╭──

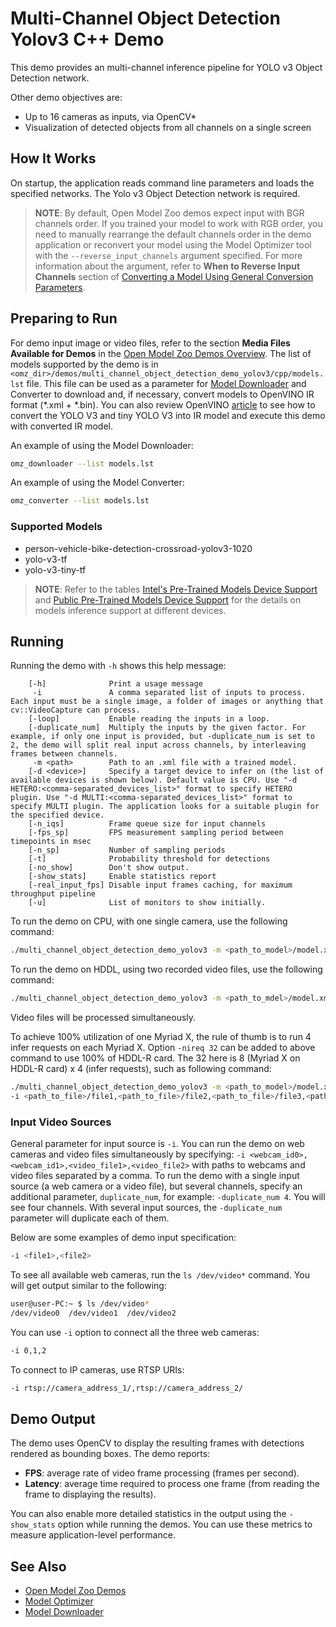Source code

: # Multi-Channel Object Detection Yolov3 C++ Demo

This demo provides an multi-channel inference pipeline for YOLO v3 Object Detection network.

Other demo objectives are:

* Up to 16 cameras as inputs, via OpenCV*
* Visualization of detected objects from all channels on a single screen

## How It Works

On startup, the application reads command line parameters and loads the specified networks. The Yolo v3 Object Detection network is required.

> **NOTE**: By default, Open Model Zoo demos expect input with BGR channels order. If you trained your model to work with RGB order, you need to manually rearrange the default channels order in the demo application or reconvert your model using the Model Optimizer tool with the `--reverse_input_channels` argument specified. For more information about the argument, refer to **When to Reverse Input Channels** section of [Converting a Model Using General Conversion Parameters](https://docs.openvino.ai/latest/openvino_docs_MO_DG_prepare_model_convert_model_Converting_Model.html#general-conversion-parameters).

## Preparing to Run

For demo input image or video files, refer to the section **Media Files Available for Demos** in the [Open Model Zoo Demos Overview](../../README.md).
The list of models supported by the demo is in `<omz_dir>/demos/multi_channel_object_detection_demo_yolov3/cpp/models.lst` file.
This file can be used as a parameter for [Model Downloader](../../../tools/model_tools/README.md) and Converter to download and, if necessary, convert models to OpenVINO IR format (\*.xml + \*.bin). You can also review OpenVINO [article](https://docs.openvino.ai/latest/_docs_MO_DG_prepare_model_convert_model_tf_specific_Convert_YOLO_From_Tensorflow.html) to see how to convert the YOLO V3 and tiny YOLO V3 into IR model and execute this demo with converted IR model.

An example of using the Model Downloader:

```sh
omz_downloader --list models.lst
```

An example of using the Model Converter:

```sh
omz_converter --list models.lst
```

### Supported Models

* person-vehicle-bike-detection-crossroad-yolov3-1020
* yolo-v3-tf
* yolo-v3-tiny-tf

> **NOTE**: Refer to the tables [Intel's Pre-Trained Models Device Support](../../../models/intel/device_support.md) and [Public Pre-Trained Models Device Support](../../../models/public/device_support.md) for the details on models inference support at different devices.

## Running

Running the demo with `-h` shows this help message:
```
    [-h]              Print a usage message
     -i               A comma separated list of inputs to process. Each input must be a single image, a folder of images or anything that cv::VideoCapture can process.
    [-loop]           Enable reading the inputs in a loop.
    [-duplicate_num]  Multiply the inputs by the given factor. For example, if only one input is provided, but -duplicate_num is set to 2, the demo will split real input across channels, by interleaving frames between channels.
     -m <path>        Path to an .xml file with a trained model.
    [-d <device>]     Specify a target device to infer on (the list of available devices is shown below). Default value is CPU. Use "-d HETERO:<comma-separated_devices_list>" format to specify HETERO plugin. Use "-d MULTI:<comma-separated_devices_list>" format to specify MULTI plugin. The application looks for a suitable plugin for the specified device.
    [-n_iqs]          Frame queue size for input channels
    [-fps_sp]         FPS measurement sampling period between timepoints in msec
    [-n_sp]           Number of sampling periods
    [-t]              Probability threshold for detections
    [-no_show]        Don't show output.
    [-show_stats]     Enable statistics report
    [-real_input_fps] Disable input frames caching, for maximum throughput pipeline
    [-u]              List of monitors to show initially.
```

To run the demo on CPU, with one single camera, use the following command:

```sh
./multi_channel_object_detection_demo_yolov3 -m <path_to_model>/model.xml -d CPU -i 0
```

To run the demo on HDDL, using two recorded video files, use the following command:

```sh
./multi_channel_object_detection_demo_yolov3 -m <path_to_mdel>/model.xml -d HDDL -i <path_to_file>/file1,<path_to_file>/file2
```

Video files will be processed simultaneously.

To achieve 100% utilization of one Myriad X, the rule of thumb is to run 4 infer requests on each Myriad X. Option `-nireq 32` can be added to above command to use 100% of HDDL-R card. The 32 here is 8 (Myriad X on HDDL-R card) x 4 (infer requests), such as following command:

```sh
./multi_channel_object_detection_demo_yolov3 -m <path_to_model>/model.xml -d HDDL
-i <path_to_file>/file1,<path_to_file>/file2,<path_to_file>/file3,<path_to_file>/file4 -nireq 32
```

### Input Video Sources

General parameter for input source is `-i`. You can run the demo on web cameras and video files simultaneously by specifying: `-i <webcam_id0>,<webcam_id1>,<video_file1>,<video_file2>` with paths to webcams and video files separated by a comma. To run the demo with a single input source (a web camera or a video file), but several channels, specify an additional parameter, `duplicate_num`, for example: `-duplicate_num 4`. You will see four channels. With several input sources, the `-duplicate_num` parameter will duplicate each of them.

Below are some examples of demo input specification:

```sh
-i <file1>,<file2>
```

To see all available web cameras, run the `ls /dev/video*` command. You will get output similar to the following:

```sh
user@user-PC:~ $ ls /dev/video*
/dev/video0  /dev/video1  /dev/video2
```

You can use `-i` option to connect all the three web cameras:

```sh
-i 0,1,2
```

To connect to IP cameras, use RTSP URIs:

```sh
-i rtsp://camera_address_1/,rtsp://camera_address_2/
```

## Demo Output

The demo uses OpenCV to display the resulting frames with detections rendered as bounding boxes. The demo reports:

* **FPS**: average rate of video frame processing (frames per second).
* **Latency**: average time required to process one frame (from reading the frame to displaying the results).

You can also enable more detailed statistics in the output using the `-show_stats` option while running the demos.
You can use these metrics to measure application-level performance.

## See Also

* [Open Model Zoo Demos](../../README.md)
* [Model Optimizer](https://docs.openvino.ai/latest/_docs_MO_DG_Deep_Learning_Model_Optimizer_DevGuide.html)
* [Model Downloader](../../../tools/model_tools/README.md)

╰──

● Aim of the task:
Take the lines above from the one containing "Below are some" to the one containing "## Demo Output" and retype them exactly, both ends included, with nothing added.

● Answer to this exercise:
Below are some examples of demo input specification:

```sh
-i <file1>,<file2>
```

To see all available web cameras, run the `ls /dev/video*` command. You will get output similar to the following:

```sh
user@user-PC:~ $ ls /dev/video*
/dev/video0  /dev/video1  /dev/video2
```

You can use `-i` option to connect all the three web cameras:

```sh
-i 0,1,2
```

To connect to IP cameras, use RTSP URIs:

```sh
-i rtsp://camera_address_1/,rtsp://camera_address_2/
```

## Demo Output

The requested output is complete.